Wenn Schreibtischtäter von humanistischem Grundanliegen träumen und Reissbrett-Skizzen einer befreiten Gesellschaft erstellen, wenn solche Theoretiker zu wissen meinen, was das Glück des Menschen ausmacht, muss die Alarmleuchte blinken. Mehr Realismus wäre wohltuend. Oder kennen Sie ein Beispiel, wo ein solcher Versuch in der Wirklichkeit die gewünschten Resultate erbracht hat? Die Umstrukturierung unserer Gesellschaft nach einem persönlichen Ideenkonzept, böse Zungen reden von einem geistigen Schnittmusterbogen - meines Wissens sind sie alle gescheitert. Diese Erlösungspropheten haben übersehen, dass sie es mit Menschen zu tun haben. Nicht die Details sollten diskutiert werden, sondern das Grundsätzliche. Das Prinzip der falschen Anreize. Das Unvorhersehbare der menschlichen Psyche. Wer auf rationale (also vernünftige) Reaktionen baut, hat weder menschliches Denken, noch Verhalten begriffen. Und da sind wir heute, im Gegensatz zu früheren Staatstheoretikern oder Philosophen, durch die neurologische Forschung bestens orientiert. Auch was arbeiten dürfen für den Menschen bedeutet, auch darüber haben wir inzwischen eine Ahnung.
Die Buchautoren versprechen uns mit ihrem anvisierten radikalen Systemwechsel eine Wirkung, ähnlich „der Abschaffung der Sklaverei“. Was wir da schwarz auf weiss zu lesen bekommen, ist erstaunlich. Fühlte ich mich in den letzten Jahrzehnten je als Sklave? Wissen die Autoren überhaupt, wovon sie sprechen? Spätestens jetzt hilft es, nachzulesen, worüber sich anerkannte Neurobiologen, Neuropsychoanalysten und Neuropsychologen, darunter Nobelpreisträger, längst einige sind: Unsere persönliche Wahrnehmung ist nicht abbildend, sondern selektiv und stark beschränkt, also konstruktiv. Unsere Vorstellungswelt ist ein persönliches, einzigartiges Konstrukt. Wir sehen die Dinge nicht, wie sie sind, sondern wie wir sind (letzteres allerdings ist eine uralte Einsicht). Von seiner eigenen, beschränkten Sicht der Welt darauf zu schliessen, was für alle Menschen richtig wäre – welch ein arrogantes, missionarisches oder völlig veraltetes Denkschema!

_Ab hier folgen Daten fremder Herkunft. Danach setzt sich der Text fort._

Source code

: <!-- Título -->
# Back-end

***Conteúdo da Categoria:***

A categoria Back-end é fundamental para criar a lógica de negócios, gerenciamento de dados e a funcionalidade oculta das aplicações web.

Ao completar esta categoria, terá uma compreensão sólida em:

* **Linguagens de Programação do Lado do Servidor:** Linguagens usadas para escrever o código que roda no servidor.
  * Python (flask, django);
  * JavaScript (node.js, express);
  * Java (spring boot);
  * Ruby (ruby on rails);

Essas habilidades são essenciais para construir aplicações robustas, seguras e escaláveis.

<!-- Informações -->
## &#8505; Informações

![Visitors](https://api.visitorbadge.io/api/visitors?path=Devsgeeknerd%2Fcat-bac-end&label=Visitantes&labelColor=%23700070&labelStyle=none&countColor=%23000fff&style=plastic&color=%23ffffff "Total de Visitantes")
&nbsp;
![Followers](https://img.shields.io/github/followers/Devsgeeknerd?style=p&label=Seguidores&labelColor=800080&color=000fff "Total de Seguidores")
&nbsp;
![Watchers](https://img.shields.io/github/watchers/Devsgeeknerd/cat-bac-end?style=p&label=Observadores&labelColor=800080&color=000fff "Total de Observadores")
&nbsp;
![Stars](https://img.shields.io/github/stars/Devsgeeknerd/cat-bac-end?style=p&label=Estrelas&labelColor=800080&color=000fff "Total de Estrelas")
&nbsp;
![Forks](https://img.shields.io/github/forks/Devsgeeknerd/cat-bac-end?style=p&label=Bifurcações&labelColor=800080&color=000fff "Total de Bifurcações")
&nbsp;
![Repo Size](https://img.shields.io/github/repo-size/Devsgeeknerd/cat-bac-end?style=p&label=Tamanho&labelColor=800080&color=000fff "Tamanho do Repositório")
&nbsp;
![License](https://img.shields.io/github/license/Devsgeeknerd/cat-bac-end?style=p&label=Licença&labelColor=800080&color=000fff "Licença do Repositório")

Der herbeigesehnte Paradigmenwechsel hat alte Wurzeln. Bereits vor 500 Jahren schrieb der englische Humanist Thomas Morus sein Buch „Utopia“ – ein äusserst treffender Buchtitel – und plädierte darin, allen Menschen den Lebensunterhalt zu bezahlen. Seine Motivation: Er wollte den Dieben das Handwerk legen. Heute wollen die Verfechter des fixen Grundeinkommens erneut den radikalen Systemwechsel. Was ist ihre Motivation? Sie orten den Produktivitätsdruck, den Alltagsstress als Ursachen allen Übels. Diese würden den Menschen zerschleissen. Und: „Sie werden nicht zufriedener, wenn sie noch mehr besitzen, sondern nur, wenn sie mehr Sinn sehen in dem, was sie machen.“1 Woher nehmen die Autoren ihre Gewissheit, dass arbeiten – sagen wir vor 50 oder 100 Jahren – nicht mit gewaltigem Produktivitätsdruck (Karl Marx lässt grüssen) oder erdrückendem Stress verbunden war? Da herrschen heute vergleichsweise paradiesische Zustände. Könnte es sein, dass der Job dort als Zerschleissfaktor empfunden wird, wo Erziehung, Umfeld, Selbstmitleid mit dem Ziel einer Spassgesellschaft so gar nicht passen wollen zur Realität des banalen Arbeitsalltags? Und die nächste Frage: Wären die Menschen denn zufriedener, wenn sie mehr Sinn sähen in dem, was sie tagsüber zu unternehmen gedächten? Etwa darin, dass „die Faulen endlich faul sein dürften“2, wie Endo Anaconda, der Berner Sänger, erfreut meint. Er hält Faulheit für eine Bedingung für Kreativität.
Das bedingungslose Grundeinkommen ist kein Bürgerrecht. Dagegen kennen wir in unserem Land das Recht auf Freiheit, verstanden seit jeher auch als möglichst grosse Freiheit von staatlichem Zwang. Freiheit ist nicht gratis zu haben.